Now, let's talk about the comments, particularly the top comment. I have to say I find the kneejerk backlash against "AI style" incredibly counter-productive. These comments are creating noise on HN that greatly degrades the reading experience, and, in my humble opinion, these comments are in direct violation of all of the "In Comments" guidelines for HN: https://news.ycombinator.com/newsguidelines.html#comments

Happy to change my mind on this if anyone can explain to me why these comments are useful or informative at all.

mrasong 10/28/2025||
This post made me open up the Svelte docs again.
gloosx 10/28/2025||
> when I built the first implementations and started measuring, something became clear: the issues I was seeing with Next.js weren’t specific to Next.js. They were fundamental to React’s architecture.

So here some obscure Next.js issues magically become fundamental React architecture issues. What are these?
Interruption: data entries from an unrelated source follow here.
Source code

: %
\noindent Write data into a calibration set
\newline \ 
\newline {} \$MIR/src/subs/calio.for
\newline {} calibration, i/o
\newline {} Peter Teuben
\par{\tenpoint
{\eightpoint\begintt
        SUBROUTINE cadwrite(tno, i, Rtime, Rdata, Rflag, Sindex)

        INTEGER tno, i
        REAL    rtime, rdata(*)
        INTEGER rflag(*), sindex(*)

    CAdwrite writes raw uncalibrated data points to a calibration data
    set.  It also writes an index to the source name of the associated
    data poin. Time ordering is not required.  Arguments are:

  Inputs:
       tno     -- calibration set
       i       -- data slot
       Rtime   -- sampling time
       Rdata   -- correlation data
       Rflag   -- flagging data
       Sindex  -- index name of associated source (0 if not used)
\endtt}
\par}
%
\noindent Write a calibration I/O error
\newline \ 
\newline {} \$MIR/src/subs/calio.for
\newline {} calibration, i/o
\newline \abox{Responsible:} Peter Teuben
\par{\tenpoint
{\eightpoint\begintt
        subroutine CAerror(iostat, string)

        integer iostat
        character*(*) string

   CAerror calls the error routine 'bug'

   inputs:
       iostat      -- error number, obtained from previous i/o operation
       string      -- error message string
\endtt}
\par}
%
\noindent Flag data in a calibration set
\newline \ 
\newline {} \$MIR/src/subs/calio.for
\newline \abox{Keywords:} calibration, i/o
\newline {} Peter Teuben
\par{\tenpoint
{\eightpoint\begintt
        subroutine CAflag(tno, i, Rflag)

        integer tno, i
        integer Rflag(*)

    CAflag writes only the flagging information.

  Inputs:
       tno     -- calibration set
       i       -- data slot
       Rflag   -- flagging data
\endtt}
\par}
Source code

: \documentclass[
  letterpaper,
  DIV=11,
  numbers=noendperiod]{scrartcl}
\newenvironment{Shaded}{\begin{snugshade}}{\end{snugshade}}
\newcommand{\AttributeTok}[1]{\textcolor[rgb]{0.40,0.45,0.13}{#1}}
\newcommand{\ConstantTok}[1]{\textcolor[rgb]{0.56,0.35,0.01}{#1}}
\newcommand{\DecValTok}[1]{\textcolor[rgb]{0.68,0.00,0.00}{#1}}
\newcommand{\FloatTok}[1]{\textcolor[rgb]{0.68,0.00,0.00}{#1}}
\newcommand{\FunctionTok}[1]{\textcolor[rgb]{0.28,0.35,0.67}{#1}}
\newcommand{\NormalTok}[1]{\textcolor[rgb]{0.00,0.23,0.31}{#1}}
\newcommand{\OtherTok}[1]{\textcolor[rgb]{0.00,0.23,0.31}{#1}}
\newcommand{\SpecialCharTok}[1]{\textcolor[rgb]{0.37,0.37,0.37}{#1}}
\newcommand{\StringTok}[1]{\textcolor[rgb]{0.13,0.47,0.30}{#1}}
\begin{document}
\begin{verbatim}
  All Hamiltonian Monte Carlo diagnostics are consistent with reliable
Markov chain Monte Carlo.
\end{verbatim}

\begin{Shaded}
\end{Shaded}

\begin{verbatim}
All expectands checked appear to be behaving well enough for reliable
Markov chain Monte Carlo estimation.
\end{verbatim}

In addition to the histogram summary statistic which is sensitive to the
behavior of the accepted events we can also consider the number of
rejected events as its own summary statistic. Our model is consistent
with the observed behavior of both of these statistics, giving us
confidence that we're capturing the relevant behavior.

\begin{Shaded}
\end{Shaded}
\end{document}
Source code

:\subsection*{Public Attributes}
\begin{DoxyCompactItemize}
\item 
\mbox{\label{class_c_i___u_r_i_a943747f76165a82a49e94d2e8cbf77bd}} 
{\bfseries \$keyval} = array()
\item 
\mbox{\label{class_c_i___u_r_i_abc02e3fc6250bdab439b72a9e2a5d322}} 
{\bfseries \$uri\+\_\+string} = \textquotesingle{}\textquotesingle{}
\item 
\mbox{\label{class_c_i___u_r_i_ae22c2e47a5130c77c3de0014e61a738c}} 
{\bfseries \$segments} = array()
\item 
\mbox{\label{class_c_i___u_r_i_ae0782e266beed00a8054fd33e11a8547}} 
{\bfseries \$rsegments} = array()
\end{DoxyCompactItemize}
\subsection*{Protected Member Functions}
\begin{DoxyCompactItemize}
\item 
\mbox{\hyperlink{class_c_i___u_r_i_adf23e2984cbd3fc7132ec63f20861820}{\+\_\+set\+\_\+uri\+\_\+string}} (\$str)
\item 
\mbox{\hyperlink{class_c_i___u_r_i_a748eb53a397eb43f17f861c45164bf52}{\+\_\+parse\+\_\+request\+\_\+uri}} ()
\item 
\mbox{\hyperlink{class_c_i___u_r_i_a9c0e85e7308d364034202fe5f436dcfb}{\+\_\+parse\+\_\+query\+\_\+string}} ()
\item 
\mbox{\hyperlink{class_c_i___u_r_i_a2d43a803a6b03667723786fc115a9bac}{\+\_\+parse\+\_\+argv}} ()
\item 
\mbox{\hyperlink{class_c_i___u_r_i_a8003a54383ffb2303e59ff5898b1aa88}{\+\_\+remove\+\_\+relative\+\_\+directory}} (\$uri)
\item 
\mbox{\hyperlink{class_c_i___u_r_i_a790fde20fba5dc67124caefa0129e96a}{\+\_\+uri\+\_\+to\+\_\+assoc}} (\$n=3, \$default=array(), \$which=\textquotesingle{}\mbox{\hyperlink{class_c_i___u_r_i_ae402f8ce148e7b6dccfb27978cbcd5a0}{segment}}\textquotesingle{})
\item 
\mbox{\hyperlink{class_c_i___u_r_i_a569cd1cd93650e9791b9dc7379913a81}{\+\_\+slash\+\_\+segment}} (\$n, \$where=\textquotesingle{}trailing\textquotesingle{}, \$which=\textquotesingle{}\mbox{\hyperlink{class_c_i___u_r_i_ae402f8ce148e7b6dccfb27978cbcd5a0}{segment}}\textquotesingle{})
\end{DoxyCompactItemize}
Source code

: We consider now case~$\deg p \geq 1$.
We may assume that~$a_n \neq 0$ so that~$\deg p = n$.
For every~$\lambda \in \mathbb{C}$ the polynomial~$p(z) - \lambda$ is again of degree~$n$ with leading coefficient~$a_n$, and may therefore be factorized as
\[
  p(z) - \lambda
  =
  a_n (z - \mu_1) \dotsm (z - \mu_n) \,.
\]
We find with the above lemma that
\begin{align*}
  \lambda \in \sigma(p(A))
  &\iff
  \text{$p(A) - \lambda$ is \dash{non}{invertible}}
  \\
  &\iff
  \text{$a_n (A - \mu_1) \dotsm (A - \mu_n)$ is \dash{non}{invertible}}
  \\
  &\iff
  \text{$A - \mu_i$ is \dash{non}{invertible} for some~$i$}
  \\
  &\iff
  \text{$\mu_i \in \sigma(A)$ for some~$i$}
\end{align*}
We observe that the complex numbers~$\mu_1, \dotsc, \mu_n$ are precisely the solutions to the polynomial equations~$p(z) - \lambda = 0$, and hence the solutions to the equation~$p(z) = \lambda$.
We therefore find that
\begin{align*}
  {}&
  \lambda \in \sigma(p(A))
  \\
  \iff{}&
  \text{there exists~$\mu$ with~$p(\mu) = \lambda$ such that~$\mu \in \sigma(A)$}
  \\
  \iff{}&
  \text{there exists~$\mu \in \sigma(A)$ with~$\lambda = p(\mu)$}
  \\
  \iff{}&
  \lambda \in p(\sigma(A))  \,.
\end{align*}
Skill issues?

brazukadev 10/29/2025|
That is a decision that the React team decided to make and it alienated many of its users.
samwillis 10/28/2025||
This is a great comparison, but it depends so much on what sort of website or web app you are building. If you are building a content site, with the majority of visitors arriving without a hot cache bundle size is obviously massively important. But for a web app, with users regularly visiting, it's somewhat less important.

As ever on mobile it's latency, not bandwidth, that's the issue. You can very happily transfer a lot of data, but if that network is in your interactive hot path then you will always have a significant delay.

You should optimise to use the available bandwidth to solve the latency issues, after FCP. Preload as much data as possible such that navigations are instant.

willsmith72 10/28/2025||
> 40ms round-trip time

In that case how can you possibly get 35ms FCP? Am I missing something?

ozim 10/28/2025|
Let’s be honest: “desktop-only” is usually an excuse to skip performance discipline entirely

No, it is excuse not to invest money in places where users won't pay.

For questions about mobile - yeah we get requests for showing it on mobile but app in app store is hard requirement, because of discoverability. People know how to install app from app store and then they have icon. Making PWA icon is still too much work for normal people.

I would need "add to home screen" button in my website that I could have user making icon with single click, then I could go with PWA.